• **What is required**
From the first line to the last, retype the data below exactly.

*** Opening Records shown ***

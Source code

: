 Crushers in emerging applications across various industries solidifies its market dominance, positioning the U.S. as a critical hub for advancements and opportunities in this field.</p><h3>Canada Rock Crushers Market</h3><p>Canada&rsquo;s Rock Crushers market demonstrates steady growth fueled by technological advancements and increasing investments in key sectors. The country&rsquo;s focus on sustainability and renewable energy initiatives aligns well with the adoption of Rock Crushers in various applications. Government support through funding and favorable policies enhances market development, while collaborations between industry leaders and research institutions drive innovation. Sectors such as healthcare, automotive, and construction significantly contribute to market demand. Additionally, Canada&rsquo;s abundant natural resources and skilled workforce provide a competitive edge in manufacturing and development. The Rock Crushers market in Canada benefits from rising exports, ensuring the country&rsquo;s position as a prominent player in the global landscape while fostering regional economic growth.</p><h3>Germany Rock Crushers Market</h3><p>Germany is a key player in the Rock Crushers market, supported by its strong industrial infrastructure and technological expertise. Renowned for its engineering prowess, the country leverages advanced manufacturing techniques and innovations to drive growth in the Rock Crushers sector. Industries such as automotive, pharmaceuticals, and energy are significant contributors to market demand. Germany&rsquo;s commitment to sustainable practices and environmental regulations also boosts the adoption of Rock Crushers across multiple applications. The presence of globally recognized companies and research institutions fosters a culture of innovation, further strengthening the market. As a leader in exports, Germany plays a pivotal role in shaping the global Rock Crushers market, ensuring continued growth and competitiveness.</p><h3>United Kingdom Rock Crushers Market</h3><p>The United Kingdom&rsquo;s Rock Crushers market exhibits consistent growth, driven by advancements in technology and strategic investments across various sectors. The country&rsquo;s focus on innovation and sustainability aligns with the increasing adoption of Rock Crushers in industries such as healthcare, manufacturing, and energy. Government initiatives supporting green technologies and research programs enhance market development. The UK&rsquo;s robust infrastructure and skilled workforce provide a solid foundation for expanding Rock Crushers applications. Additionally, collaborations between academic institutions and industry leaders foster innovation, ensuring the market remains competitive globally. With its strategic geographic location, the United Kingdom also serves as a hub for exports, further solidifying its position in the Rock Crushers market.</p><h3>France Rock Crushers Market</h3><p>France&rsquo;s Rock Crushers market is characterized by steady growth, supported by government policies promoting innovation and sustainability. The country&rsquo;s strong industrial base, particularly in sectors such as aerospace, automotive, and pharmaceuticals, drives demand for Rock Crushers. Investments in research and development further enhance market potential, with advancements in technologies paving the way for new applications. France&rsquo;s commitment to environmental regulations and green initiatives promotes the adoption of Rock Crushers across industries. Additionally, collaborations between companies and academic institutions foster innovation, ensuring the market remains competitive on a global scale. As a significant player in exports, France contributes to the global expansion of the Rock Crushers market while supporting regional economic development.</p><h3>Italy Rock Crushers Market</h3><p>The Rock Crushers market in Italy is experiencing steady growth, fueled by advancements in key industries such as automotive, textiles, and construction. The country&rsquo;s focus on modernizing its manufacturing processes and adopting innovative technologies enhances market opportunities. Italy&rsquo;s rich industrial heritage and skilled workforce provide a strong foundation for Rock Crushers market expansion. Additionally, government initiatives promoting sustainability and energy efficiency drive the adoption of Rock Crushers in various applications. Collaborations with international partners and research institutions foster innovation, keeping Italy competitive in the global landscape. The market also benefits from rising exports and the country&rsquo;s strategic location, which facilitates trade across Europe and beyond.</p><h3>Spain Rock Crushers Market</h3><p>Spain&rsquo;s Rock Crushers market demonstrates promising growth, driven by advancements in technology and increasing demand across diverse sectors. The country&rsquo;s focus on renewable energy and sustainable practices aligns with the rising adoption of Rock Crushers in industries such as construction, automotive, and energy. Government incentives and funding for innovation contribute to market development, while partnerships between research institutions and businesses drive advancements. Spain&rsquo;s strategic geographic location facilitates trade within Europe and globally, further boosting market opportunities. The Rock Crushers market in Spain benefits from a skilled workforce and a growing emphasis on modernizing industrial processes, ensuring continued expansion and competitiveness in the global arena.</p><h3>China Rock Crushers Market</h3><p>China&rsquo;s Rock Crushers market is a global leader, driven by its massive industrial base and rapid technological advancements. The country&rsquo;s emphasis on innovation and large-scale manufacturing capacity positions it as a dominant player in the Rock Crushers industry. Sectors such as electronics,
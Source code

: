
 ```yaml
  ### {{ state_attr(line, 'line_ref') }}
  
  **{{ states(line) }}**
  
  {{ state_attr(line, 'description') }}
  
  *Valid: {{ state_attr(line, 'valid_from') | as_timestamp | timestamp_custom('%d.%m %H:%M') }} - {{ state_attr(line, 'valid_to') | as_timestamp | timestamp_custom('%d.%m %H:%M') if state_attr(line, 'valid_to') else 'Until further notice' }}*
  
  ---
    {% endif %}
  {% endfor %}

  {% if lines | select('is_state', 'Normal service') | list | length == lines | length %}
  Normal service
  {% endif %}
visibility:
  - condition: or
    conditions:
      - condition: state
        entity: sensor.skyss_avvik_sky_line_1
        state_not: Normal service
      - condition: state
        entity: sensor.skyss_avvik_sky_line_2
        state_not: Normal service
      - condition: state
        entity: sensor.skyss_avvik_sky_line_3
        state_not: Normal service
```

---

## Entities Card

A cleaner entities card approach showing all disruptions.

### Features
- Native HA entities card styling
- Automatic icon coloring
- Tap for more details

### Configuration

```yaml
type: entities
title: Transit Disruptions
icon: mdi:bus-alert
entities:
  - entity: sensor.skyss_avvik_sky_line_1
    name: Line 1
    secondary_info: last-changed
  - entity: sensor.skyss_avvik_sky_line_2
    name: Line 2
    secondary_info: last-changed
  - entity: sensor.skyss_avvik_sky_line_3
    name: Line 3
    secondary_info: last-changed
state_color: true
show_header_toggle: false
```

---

*** Closing Records shown ***

• **Result of this task**
Source code

: Crushers in emerging applications across various industries solidifies its market dominance, positioning the U.S. as a critical hub for advancements and opportunities in this field.</p><h3>Canada Rock Crushers Market</h3><p>Canada&rsquo;s Rock Crushers market demonstrates steady growth fueled by technological advancements and increasing investments in key sectors. The country&rsquo;s focus on sustainability and renewable energy initiatives aligns well with the adoption of Rock Crushers in various applications. Government support through funding and favorable policies enhances market development, while collaborations between industry leaders and research institutions drive innovation. Sectors such as healthcare, automotive, and construction significantly contribute to market demand. Additionally, Canada&rsquo;s abundant natural resources and skilled workforce provide a competitive edge in manufacturing and development. The Rock Crushers market in Canada benefits from rising exports, ensuring the country&rsquo;s position as a prominent player in the global landscape while fostering regional economic growth.</p><h3>Germany Rock Crushers Market</h3><p>Germany is a key player in the Rock Crushers market, supported by its strong industrial infrastructure and technological expertise. Renowned for its engineering prowess, the country leverages advanced manufacturing techniques and innovations to drive growth in the Rock Crushers sector. Industries such as automotive, pharmaceuticals, and energy are significant contributors to market demand. Germany&rsquo;s commitment to sustainable practices and environmental regulations also boosts the adoption of Rock Crushers across multiple applications. The presence of globally recognized companies and research institutions fosters a culture of innovation, further strengthening the market. As a leader in exports, Germany plays a pivotal role in shaping the global Rock Crushers market, ensuring continued growth and competitiveness.</p><h3>United Kingdom Rock Crushers Market</h3><p>The United Kingdom&rsquo;s Rock Crushers market exhibits consistent growth, driven by advancements in technology and strategic investments across various sectors. The country&rsquo;s focus on innovation and sustainability aligns with the increasing adoption of Rock Crushers in industries such as healthcare, manufacturing, and energy. Government initiatives supporting green technologies and research programs enhance market development. The UK&rsquo;s robust infrastructure and skilled workforce provide a solid foundation for expanding Rock Crushers applications. Additionally, collaborations between academic institutions and industry leaders foster innovation, ensuring the market remains competitive globally. With its strategic geographic location, the United Kingdom also serves as a hub for exports, further solidifying its position in the Rock Crushers market.</p><h3>France Rock Crushers Market</h3><p>France&rsquo;s Rock Crushers market is characterized by steady growth, supported by government policies promoting innovation and sustainability. The country&rsquo;s strong industrial base, particularly in sectors such as aerospace, automotive, and pharmaceuticals, drives demand for Rock Crushers. Investments in research and development further enhance market potential, with advancements in technologies paving the way for new applications. France&rsquo;s commitment to environmental regulations and green initiatives promotes the adoption of Rock Crushers across industries. Additionally, collaborations between companies and academic institutions foster innovation, ensuring the market remains competitive on a global scale. As a significant player in exports, France contributes to the global expansion of the Rock Crushers market while supporting regional economic development.</p><h3>Italy Rock Crushers Market</h3><p>The Rock Crushers market in Italy is experiencing steady growth, fueled by advancements in key industries such as automotive, textiles, and construction. The country&rsquo;s focus on modernizing its manufacturing processes and adopting innovative technologies enhances market opportunities. Italy&rsquo;s rich industrial heritage and skilled workforce provide a strong foundation for Rock Crushers market expansion. Additionally, government initiatives promoting sustainability and energy efficiency drive the adoption of Rock Crushers in various applications. Collaborations with international partners and research institutions foster innovation, keeping Italy competitive in the global landscape. The market also benefits from rising exports and the country&rsquo;s strategic location, which facilitates trade across Europe and beyond.</p><h3>Spain Rock Crushers Market</h3><p>Spain&rsquo;s Rock Crushers market demonstrates promising growth, driven by advancements in technology and increasing demand across diverse sectors. The country&rsquo;s focus on renewable energy and sustainable practices aligns with the rising adoption of Rock Crushers in industries such as construction, automotive, and energy. Government incentives and funding for innovation contribute to market development, while partnerships between research institutions and businesses drive advancements. Spain&rsquo;s strategic geographic location facilitates trade within Europe and globally, further boosting market opportunities. The Rock Crushers market in Spain benefits from a skilled workforce and a growing emphasis on modernizing industrial processes, ensuring continued expansion and competitiveness in the global arena.</p><h3>China Rock Crushers Market</h3><p>China&rsquo;s Rock Crushers market is a global leader, driven by its massive industrial base and rapid technological advancements. The country&rsquo;s emphasis on innovation and large-scale manufacturing capacity positions it as a dominant player in the Rock Crushers industry. Sectors such as electronics,
Source code

:
 ```yaml
  ### {{ state_attr(line, 'line_ref') }}
  
  **{{ states(line) }}**
  
  {{ state_attr(line, 'description') }}
  
  *Valid: {{ state_attr(line, 'valid_from') | as_timestamp | timestamp_custom('%d.%m %H:%M') }} - {{ state_attr(line, 'valid_to') | as_timestamp | timestamp_custom('%d.%m %H:%M') if state_attr(line, 'valid_to') else 'Until further notice' }}*
  
  ---
    {% endif %}
  {% endfor %}

  {% if lines | select('is_state', 'Normal service') | list | length == lines | length %}
  Normal service
  {% endif %}
visibility:
  - condition: or
    conditions:
      - condition: state
        entity: sensor.skyss_avvik_sky_line_1
        state_not: Normal service
      - condition: state
        entity: sensor.skyss_avvik_sky_line_2
        state_not: Normal service
      - condition: state
        entity: sensor.skyss_avvik_sky_line_3
        state_not: Normal service
```

---

## Entities Card

A cleaner entities card approach showing all disruptions.

### Features
- Native HA entities card styling
- Automatic icon coloring
- Tap for more details

### Configuration

```yaml
type: entities
title: Transit Disruptions
icon: mdi:bus-alert
entities:
  - entity: sensor.skyss_avvik_sky_line_1
    name: Line 1
    secondary_info: last-changed
  - entity: sensor.skyss_avvik_sky_line_2
    name: Line 2
    secondary_info: last-changed
  - entity: sensor.skyss_avvik_sky_line_3
    name: Line 3
    secondary_info: last-changed
state_color: true
show_header_toggle: false
```

---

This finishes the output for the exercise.